> [Work request] In the records below, the line containing "The main application" marks the start. Copy that line and everything after it exactly, through the last line.

> [Source material]
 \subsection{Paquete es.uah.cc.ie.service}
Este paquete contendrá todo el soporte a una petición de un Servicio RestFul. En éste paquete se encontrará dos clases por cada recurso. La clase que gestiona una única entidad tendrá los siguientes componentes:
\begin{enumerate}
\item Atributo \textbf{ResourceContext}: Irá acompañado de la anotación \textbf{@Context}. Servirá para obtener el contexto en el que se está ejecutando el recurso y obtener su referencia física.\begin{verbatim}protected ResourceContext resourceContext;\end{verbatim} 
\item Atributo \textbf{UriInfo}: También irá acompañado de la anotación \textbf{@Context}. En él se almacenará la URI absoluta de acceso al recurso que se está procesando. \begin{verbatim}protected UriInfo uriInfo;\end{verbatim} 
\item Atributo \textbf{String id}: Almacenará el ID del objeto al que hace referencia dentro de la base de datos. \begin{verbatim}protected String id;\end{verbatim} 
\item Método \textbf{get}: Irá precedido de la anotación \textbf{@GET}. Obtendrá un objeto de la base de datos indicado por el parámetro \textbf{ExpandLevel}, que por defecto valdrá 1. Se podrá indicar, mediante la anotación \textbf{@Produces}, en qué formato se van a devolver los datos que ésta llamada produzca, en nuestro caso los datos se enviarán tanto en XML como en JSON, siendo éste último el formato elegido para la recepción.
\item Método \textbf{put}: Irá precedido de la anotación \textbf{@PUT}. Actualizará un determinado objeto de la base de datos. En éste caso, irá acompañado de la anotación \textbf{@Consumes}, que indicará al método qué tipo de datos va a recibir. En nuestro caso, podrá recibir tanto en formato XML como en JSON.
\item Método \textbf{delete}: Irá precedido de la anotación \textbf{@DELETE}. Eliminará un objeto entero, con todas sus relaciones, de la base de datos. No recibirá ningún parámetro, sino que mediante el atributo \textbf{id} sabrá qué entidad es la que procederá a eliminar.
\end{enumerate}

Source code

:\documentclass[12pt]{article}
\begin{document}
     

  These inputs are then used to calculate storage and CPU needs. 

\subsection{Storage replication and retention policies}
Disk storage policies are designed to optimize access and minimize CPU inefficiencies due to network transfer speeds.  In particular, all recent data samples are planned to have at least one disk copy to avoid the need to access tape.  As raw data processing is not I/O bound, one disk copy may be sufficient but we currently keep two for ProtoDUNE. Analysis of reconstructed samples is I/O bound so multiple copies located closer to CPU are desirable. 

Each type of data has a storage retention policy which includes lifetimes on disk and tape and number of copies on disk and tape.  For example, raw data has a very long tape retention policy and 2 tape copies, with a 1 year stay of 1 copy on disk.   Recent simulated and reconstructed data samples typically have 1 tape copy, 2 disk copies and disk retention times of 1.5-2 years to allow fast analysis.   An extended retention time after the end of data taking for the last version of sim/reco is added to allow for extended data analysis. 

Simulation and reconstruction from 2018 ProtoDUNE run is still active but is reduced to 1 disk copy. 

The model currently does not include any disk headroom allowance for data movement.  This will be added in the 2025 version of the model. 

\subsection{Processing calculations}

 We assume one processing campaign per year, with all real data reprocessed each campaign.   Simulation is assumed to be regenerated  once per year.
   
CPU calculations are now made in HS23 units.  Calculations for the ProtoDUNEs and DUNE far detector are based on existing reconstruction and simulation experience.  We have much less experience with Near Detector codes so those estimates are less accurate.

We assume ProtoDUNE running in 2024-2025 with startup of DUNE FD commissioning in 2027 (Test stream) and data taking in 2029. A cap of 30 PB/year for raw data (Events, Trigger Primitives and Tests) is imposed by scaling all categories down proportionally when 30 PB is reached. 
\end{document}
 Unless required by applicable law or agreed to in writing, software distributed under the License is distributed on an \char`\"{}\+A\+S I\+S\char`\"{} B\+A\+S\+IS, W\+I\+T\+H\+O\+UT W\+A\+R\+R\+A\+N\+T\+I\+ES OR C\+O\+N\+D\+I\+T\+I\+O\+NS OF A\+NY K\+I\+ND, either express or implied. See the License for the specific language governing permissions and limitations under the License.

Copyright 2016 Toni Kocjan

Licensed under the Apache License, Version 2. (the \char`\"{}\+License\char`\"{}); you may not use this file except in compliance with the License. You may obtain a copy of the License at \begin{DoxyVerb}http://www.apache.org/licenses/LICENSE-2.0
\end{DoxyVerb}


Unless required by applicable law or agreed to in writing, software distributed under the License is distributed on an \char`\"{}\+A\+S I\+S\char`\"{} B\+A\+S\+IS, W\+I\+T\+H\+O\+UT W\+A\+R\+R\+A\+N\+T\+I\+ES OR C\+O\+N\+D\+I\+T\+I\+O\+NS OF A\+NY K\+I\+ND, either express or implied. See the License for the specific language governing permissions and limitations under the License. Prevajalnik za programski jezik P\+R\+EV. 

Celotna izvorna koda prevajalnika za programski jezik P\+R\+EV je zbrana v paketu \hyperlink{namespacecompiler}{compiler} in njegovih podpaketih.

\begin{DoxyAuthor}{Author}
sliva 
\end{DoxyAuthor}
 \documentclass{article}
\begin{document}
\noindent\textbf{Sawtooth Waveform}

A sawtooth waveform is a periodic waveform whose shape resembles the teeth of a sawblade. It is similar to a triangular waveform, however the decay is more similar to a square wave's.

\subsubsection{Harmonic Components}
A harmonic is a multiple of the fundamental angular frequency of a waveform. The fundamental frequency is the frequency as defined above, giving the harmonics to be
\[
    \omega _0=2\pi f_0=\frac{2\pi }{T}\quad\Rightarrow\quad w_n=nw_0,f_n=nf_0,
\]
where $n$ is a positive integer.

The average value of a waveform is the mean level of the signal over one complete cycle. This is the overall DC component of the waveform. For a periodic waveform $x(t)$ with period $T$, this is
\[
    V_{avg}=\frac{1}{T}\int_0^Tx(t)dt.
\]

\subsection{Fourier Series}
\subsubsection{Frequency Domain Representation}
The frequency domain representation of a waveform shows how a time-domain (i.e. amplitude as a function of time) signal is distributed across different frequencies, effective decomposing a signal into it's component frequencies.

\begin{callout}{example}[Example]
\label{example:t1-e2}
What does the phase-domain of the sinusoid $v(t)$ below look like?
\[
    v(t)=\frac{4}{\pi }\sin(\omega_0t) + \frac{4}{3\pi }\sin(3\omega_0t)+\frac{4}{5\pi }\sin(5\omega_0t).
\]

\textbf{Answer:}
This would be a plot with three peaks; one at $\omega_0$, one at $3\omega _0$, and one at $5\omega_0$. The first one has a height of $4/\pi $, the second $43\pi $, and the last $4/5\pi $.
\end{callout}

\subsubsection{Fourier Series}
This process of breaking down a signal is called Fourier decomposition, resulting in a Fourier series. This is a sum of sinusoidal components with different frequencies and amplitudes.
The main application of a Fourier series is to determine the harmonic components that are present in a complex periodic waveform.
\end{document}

> [Your solution]
The main application of a Fourier series is to determine the harmonic components that are present in a complex periodic waveform.
\end{document}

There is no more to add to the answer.